## What you will do
From the listing below, copy every line with the word "equilibrio".

## Given records
··········

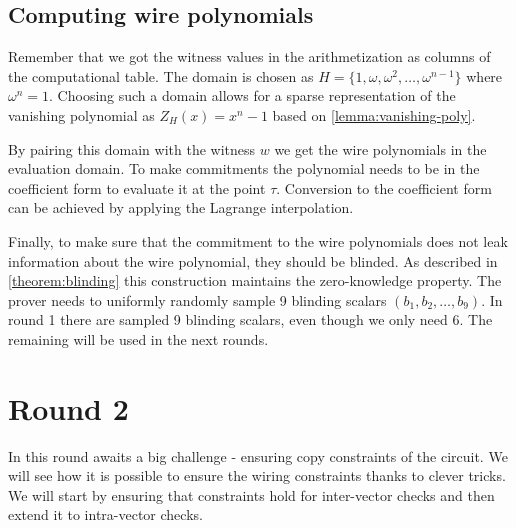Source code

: \subsection{Computing wire polynomials}
Remember that we got the witness values in the arithmetization as columns of the computational table. The domain is chosen as $H = \{1, \omega, \omega^2, \ldots, \omega^{n-1}\}$ where $\omega^n = 1$. Choosing such a domain allows for a sparse representation of the vanishing polynomial as $Z_H(x) = x^n -1$ based on \cref{lemma:vanishing-poly}.

By pairing this domain with the witness $w$ we get the wire polynomials in the evaluation domain. To make commitments the polynomial needs to be in the coefficient form to evaluate it at the point $\tau$. Conversion to the coefficient form can be achieved by applying the Lagrange interpolation.

Finally, to make sure that the commitment to the wire polynomials does not leak information about the wire polynomial, they should be blinded. As described in \cref{theorem:blinding} this construction maintains the zero-knowledge property. The prover needs to uniformly randomly sample 9 blinding scalars $(b_1, b_2, \ldots, b_9)$. In round 1 there are sampled 9 blinding scalars, even though we only need 6. The remaining will be used in the next rounds.



\section{Round 2}
\label{chap:round2}

In this round awaits a big challenge - ensuring copy constraints of the circuit. We will see how it is possible to ensure the wiring constraints thanks to clever tricks. We will start by ensuring that constraints hold for inter-vector checks and then extend it to intra-vector checks.

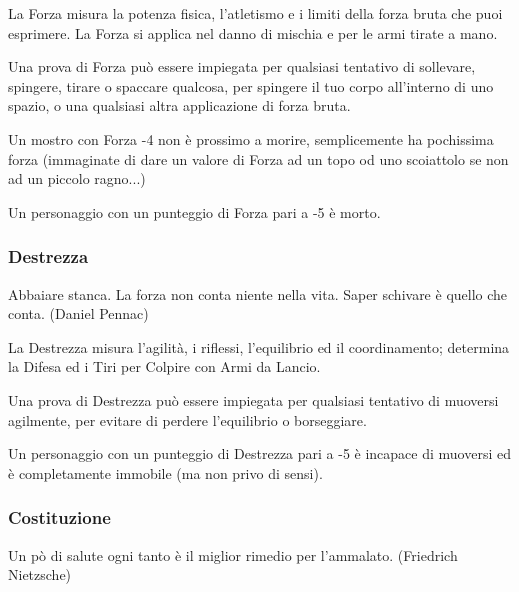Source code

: \begin{multicols}{2}
La Forza misura la potenza fisica, l'atletismo e i limiti della forza bruta che puoi esprimere. La Forza si applica nel danno di mischia e per le armi tirate a mano.

Una prova di Forza può essere impiegata per qualsiasi tentativo di sollevare, spingere, tirare o spaccare qualcosa, per spingere il tuo corpo all'interno di uno spazio, o una qualsiasi altra applicazione di forza bruta.

Un mostro con Forza -4 non è prossimo a morire, semplicemente ha pochissima forza (immaginate di dare un valore di Forza ad un topo od uno scoiattolo se non ad un piccolo ragno...)

Un personaggio con un punteggio di Forza pari a -5 è morto.

\subsubsection{Destrezza}\label{destrezza}

\begin{changemargin}{0.3cm}{0.3cm}\begin{enfasi}{
Abbaiare stanca. La forza non conta niente nella vita. Saper schivare è quello che conta. (Daniel Pennac)
}\end{enfasi}\end{changemargin}

La Destrezza misura l'agilità, i riflessi, l'equilibrio ed il coordinamento; determina la Difesa ed i Tiri per Colpire con Armi da Lancio.

Una prova di Destrezza può essere impiegata per qualsiasi tentativo di muoversi agilmente, per evitare di perdere l'equilibrio o borseggiare.

Un personaggio con un punteggio di Destrezza pari a -5 è incapace di muoversi ed è completamente immobile (ma non privo di sensi).

\subsubsection{Costituzione}\label{costituzione}

\begin{changemargin}{0.3cm}{0.3cm}\begin{enfasi}{
Un pò di salute ogni tanto è il miglior rimedio per l'ammalato. (Friedrich Nietzsche)
}\end{enfasi}\end{changemargin}


\end{multicols}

··········

## Written solution
La Destrezza misura l'agilità, i riflessi, l'equilibrio ed il coordinamento; determina la Difesa ed i Tiri per Colpire con Armi da Lancio.
Una prova di Destrezza può essere impiegata per qualsiasi tentativo di muoversi agilmente, per evitare di perdere l'equilibrio o borseggiare.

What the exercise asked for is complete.